Any sequence needs a clock to detect “before” and “after”. But clocking a signal (input) means to “sample” it. The clock rate turns out to be a sample rate and as Nyquist has mathematically shown you can only reliably detect any signal which is not shorter than double the sample rate. Take the example of picture 2: If an object moves through both light beams, this always results in a sequence “00 – 01 – 11 – 10 – 00” or “00 – 10 – 11 – 01 – 00” depending on the direction of the transition. The clock period should be shorter than half the time between two of the states to detect such a sequence. Sampling the two light barriers at different times would make the detection very complicated if not impossible.

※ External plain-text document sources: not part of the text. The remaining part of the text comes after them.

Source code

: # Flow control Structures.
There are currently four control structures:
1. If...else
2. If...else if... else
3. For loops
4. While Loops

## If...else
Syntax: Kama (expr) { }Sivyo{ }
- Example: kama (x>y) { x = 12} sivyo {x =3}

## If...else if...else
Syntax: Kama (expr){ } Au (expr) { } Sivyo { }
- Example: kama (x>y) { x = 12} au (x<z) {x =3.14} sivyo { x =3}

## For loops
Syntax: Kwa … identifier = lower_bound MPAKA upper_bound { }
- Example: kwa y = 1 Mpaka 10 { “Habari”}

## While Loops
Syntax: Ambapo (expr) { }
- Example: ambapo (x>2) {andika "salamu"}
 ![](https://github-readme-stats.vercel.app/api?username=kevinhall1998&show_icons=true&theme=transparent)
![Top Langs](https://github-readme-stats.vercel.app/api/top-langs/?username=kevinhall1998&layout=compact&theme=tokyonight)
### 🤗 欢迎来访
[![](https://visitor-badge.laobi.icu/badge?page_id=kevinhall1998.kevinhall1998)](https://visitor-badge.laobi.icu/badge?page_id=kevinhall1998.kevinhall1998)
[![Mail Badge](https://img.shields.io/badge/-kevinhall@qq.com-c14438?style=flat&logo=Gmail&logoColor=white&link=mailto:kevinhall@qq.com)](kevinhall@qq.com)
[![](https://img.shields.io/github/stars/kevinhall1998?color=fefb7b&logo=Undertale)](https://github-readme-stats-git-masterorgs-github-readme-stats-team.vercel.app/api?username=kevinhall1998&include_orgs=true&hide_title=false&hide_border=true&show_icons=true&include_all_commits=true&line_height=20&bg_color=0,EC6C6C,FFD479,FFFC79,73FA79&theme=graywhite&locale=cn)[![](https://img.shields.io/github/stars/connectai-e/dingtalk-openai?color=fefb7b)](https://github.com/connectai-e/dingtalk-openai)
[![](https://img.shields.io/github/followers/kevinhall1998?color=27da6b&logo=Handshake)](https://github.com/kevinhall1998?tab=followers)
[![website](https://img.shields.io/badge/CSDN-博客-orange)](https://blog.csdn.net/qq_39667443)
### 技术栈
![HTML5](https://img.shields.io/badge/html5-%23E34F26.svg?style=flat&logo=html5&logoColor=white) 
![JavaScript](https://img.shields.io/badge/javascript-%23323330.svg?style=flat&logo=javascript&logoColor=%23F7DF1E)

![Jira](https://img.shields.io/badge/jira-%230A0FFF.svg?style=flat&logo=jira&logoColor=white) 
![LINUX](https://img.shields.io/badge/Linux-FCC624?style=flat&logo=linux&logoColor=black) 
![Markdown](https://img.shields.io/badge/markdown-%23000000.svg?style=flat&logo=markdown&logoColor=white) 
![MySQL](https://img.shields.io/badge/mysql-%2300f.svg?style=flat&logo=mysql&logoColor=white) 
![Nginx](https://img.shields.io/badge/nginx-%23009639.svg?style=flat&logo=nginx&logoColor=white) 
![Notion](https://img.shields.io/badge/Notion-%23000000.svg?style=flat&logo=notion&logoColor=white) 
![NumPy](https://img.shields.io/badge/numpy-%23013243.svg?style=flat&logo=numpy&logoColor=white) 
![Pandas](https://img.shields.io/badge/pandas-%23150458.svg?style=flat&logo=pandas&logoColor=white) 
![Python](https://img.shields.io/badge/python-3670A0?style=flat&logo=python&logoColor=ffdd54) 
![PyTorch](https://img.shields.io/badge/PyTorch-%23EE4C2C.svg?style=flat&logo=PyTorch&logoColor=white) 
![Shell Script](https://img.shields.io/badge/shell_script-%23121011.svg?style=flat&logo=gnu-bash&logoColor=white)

To calculate a minimum clock rate you expect simultaneously sampled signals.

Nyquist for dummies

C.E. Shannon introduced the term „Nyquist frequency“ in signal theory when he worked on “time-discrete systems”- don’t worry it only sounds complicated. When we look at a digital signal it becomes quite easy to understand:

Let’s say we have a square wave toggling between the two digital values “0” and “1”. Your machine cannot continuously watch that signal but needs to cyclically pick the actual value (“sample” it). If you look at the timeline of the signal and the “sample points” you will understand that you need to sample at least twice per square wave period to reliably detect the two states of the square wave. So the “sample frequency” (sometimes also called “sample rate”) must be twice as high as the signal frequency.

In other words: The highest signal frequency which can be reliably processed is ½ the sampling frequency. This highest signal frequency allowed as input to your system is called the “Nyquist-frequency”.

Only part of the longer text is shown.